Sift through the material below and return the lines with "disabled".

SUPPLIED INFORMATION START

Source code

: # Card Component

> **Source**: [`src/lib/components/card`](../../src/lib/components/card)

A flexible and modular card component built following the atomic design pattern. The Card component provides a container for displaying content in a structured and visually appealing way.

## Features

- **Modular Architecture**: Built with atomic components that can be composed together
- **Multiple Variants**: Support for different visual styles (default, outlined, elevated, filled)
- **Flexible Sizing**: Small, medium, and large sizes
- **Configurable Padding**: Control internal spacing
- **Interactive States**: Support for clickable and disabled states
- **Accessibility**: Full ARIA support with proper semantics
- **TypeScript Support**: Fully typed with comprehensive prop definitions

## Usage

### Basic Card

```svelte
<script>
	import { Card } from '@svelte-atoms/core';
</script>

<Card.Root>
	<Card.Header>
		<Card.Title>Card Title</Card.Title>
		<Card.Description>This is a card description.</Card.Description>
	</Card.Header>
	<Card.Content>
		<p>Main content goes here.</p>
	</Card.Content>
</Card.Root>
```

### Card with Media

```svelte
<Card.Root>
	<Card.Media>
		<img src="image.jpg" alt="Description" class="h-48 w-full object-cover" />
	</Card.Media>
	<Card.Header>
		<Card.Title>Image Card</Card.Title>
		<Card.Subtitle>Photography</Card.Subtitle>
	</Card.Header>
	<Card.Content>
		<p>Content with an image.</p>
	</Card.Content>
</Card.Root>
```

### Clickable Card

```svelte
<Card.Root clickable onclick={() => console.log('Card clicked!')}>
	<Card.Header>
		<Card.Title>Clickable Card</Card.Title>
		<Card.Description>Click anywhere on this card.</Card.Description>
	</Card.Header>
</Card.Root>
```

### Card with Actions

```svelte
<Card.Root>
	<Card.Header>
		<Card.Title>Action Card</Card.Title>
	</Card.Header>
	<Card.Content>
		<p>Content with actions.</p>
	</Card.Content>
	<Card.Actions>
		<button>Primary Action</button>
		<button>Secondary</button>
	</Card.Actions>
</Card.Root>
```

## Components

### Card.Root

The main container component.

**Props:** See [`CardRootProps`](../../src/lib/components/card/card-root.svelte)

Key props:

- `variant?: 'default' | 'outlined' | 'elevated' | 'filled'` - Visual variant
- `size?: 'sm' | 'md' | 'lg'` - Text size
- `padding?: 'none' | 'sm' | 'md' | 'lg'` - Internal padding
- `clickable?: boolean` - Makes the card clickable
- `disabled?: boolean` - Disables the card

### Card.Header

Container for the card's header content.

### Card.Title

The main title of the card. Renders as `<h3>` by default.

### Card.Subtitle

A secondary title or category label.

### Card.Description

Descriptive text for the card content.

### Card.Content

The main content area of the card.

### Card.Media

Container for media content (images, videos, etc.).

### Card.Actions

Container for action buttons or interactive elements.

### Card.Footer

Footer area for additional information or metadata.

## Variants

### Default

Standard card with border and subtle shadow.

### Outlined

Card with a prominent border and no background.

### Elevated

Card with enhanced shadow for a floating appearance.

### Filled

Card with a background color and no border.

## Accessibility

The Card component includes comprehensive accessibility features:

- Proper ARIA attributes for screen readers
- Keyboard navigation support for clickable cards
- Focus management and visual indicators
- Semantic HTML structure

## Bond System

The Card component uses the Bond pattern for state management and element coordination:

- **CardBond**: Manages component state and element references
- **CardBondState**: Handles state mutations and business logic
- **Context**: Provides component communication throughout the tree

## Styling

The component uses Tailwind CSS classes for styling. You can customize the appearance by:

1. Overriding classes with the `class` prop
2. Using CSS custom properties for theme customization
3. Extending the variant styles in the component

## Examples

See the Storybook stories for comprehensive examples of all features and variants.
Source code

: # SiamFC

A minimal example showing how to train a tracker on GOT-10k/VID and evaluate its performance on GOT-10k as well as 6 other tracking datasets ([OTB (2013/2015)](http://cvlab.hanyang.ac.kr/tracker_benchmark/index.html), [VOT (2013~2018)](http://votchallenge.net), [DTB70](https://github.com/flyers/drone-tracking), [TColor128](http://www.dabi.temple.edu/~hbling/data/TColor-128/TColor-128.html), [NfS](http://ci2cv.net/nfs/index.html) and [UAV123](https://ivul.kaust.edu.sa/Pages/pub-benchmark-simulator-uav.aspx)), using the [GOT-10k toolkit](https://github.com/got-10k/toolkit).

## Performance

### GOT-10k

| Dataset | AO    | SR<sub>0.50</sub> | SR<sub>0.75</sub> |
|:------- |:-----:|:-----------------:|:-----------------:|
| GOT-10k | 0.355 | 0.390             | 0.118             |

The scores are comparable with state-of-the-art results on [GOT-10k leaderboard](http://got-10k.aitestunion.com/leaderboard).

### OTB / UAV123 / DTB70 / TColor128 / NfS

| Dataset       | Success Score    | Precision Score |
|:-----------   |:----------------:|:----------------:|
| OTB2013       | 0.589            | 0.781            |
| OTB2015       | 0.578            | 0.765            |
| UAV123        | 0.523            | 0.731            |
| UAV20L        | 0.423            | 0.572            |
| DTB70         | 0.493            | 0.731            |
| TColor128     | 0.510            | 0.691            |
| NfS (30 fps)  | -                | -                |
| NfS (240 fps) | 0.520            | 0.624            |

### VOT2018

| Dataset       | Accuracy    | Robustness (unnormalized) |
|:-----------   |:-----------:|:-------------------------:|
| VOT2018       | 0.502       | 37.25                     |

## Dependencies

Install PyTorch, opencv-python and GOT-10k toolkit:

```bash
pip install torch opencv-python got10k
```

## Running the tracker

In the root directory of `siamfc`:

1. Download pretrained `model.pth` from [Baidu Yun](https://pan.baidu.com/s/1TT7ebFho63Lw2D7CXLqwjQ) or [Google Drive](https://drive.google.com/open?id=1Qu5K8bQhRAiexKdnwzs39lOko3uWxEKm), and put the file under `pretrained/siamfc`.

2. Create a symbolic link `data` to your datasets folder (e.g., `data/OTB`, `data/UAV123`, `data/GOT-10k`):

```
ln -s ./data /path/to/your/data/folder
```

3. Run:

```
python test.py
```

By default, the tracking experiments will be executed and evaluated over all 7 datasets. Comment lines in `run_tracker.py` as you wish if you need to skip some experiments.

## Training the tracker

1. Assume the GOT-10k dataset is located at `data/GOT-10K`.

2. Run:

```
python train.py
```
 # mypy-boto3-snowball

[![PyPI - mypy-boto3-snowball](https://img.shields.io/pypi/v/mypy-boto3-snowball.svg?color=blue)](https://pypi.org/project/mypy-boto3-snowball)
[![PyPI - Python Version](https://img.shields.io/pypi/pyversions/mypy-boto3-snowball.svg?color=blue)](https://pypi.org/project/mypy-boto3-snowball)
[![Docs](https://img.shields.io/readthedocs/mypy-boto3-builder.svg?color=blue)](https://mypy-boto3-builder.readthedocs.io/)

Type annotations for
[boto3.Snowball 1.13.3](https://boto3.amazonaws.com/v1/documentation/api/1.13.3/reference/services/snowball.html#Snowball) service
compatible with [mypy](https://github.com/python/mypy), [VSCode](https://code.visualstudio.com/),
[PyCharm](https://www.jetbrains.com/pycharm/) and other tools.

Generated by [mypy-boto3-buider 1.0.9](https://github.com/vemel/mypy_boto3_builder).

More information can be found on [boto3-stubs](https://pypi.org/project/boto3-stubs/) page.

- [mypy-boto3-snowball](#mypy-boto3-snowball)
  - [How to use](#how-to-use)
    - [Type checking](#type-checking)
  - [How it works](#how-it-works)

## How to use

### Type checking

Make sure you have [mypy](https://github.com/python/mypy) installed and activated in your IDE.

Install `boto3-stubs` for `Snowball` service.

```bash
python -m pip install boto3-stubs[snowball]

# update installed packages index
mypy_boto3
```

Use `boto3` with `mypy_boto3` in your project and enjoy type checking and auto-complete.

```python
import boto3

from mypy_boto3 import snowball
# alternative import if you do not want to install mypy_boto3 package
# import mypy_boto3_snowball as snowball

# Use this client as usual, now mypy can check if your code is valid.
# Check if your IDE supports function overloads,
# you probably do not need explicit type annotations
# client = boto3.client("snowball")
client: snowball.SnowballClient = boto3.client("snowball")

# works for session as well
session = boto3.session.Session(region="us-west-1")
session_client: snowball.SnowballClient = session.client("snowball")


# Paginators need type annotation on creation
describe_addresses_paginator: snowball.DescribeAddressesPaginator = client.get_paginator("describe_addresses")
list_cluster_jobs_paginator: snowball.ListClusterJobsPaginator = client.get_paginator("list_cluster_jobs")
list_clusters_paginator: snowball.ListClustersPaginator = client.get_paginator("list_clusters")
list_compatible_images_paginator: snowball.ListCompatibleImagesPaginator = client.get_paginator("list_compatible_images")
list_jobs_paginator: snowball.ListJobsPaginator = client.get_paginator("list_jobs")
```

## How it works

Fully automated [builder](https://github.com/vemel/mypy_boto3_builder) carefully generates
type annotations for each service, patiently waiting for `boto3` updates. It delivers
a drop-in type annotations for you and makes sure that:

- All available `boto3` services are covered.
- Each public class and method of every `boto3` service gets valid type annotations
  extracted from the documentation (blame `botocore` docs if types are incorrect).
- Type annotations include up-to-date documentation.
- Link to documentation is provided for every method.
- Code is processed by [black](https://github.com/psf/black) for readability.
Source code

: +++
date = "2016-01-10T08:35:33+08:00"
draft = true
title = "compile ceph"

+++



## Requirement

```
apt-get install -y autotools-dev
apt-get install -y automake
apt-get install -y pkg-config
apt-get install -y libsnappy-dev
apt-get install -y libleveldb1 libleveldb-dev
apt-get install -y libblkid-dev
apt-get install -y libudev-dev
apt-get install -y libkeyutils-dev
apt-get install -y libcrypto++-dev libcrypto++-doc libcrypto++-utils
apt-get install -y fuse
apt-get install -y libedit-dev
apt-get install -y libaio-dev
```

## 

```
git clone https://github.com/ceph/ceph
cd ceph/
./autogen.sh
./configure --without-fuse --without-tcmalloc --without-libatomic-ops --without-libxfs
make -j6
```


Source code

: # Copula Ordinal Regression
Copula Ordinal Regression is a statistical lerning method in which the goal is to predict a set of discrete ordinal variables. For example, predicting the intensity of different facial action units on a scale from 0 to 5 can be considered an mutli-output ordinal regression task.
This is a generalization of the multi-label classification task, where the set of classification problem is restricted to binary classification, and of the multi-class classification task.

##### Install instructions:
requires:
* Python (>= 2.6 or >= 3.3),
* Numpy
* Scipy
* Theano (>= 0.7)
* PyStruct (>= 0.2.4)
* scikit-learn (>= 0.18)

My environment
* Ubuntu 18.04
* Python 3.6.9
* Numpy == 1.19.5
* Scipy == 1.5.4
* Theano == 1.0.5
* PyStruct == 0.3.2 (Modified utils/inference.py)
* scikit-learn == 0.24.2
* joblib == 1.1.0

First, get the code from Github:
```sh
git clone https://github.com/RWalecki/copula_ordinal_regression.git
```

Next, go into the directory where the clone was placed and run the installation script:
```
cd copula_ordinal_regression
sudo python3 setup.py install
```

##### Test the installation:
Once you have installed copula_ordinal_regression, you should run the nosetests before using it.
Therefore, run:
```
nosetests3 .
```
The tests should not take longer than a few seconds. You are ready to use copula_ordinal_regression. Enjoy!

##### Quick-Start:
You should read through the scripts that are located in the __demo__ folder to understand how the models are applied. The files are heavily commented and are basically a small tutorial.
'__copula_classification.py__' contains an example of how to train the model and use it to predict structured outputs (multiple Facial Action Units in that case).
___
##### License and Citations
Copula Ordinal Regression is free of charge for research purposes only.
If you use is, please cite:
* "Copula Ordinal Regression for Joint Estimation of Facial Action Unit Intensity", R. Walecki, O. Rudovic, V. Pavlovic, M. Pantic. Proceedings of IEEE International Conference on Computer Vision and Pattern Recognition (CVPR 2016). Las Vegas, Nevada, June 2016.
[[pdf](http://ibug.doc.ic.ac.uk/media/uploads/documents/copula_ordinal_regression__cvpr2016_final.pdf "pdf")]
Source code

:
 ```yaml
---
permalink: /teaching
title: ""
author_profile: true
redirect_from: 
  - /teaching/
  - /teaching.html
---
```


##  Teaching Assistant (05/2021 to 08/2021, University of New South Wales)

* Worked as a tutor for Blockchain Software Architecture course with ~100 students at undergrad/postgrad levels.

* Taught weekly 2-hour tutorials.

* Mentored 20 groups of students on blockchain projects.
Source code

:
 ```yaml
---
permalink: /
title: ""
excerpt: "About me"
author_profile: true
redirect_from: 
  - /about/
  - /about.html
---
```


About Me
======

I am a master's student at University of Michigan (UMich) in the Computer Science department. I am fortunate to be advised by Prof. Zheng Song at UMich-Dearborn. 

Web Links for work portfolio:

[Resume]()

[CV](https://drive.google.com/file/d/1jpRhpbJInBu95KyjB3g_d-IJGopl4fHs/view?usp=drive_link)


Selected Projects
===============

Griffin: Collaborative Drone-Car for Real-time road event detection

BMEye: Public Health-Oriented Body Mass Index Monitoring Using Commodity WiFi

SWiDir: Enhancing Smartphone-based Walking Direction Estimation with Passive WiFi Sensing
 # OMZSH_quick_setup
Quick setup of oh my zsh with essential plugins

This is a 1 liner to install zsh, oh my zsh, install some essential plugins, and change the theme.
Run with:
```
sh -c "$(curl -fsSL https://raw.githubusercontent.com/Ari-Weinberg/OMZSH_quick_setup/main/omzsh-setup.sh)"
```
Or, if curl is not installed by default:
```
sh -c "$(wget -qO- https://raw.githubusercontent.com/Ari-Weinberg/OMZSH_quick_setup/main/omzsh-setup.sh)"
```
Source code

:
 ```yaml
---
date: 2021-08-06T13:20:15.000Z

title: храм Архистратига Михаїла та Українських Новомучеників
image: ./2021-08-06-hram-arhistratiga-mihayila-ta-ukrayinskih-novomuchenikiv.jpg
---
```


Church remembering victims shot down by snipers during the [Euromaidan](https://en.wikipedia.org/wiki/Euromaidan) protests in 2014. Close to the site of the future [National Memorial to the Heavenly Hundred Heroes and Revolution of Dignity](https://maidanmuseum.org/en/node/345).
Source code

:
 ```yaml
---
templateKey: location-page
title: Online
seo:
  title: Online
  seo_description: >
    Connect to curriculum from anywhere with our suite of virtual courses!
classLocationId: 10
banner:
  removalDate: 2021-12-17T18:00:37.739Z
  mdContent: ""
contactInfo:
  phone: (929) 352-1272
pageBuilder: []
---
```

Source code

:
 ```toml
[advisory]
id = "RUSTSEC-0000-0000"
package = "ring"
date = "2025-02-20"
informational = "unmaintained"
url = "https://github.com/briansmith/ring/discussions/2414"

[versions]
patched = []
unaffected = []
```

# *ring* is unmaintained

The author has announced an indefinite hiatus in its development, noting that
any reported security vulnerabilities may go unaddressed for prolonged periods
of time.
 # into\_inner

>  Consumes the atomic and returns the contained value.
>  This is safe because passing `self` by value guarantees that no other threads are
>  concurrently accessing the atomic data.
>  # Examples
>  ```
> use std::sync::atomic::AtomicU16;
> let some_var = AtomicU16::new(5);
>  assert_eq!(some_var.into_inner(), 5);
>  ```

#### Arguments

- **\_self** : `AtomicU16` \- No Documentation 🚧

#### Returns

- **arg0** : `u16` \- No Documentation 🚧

SUPPLIED INFORMATION END

**RESPONSE FOR THIS EXERCISE:**
- **Interactive States**: Support for clickable and disabled states
- `disabled?: boolean` - Disables the card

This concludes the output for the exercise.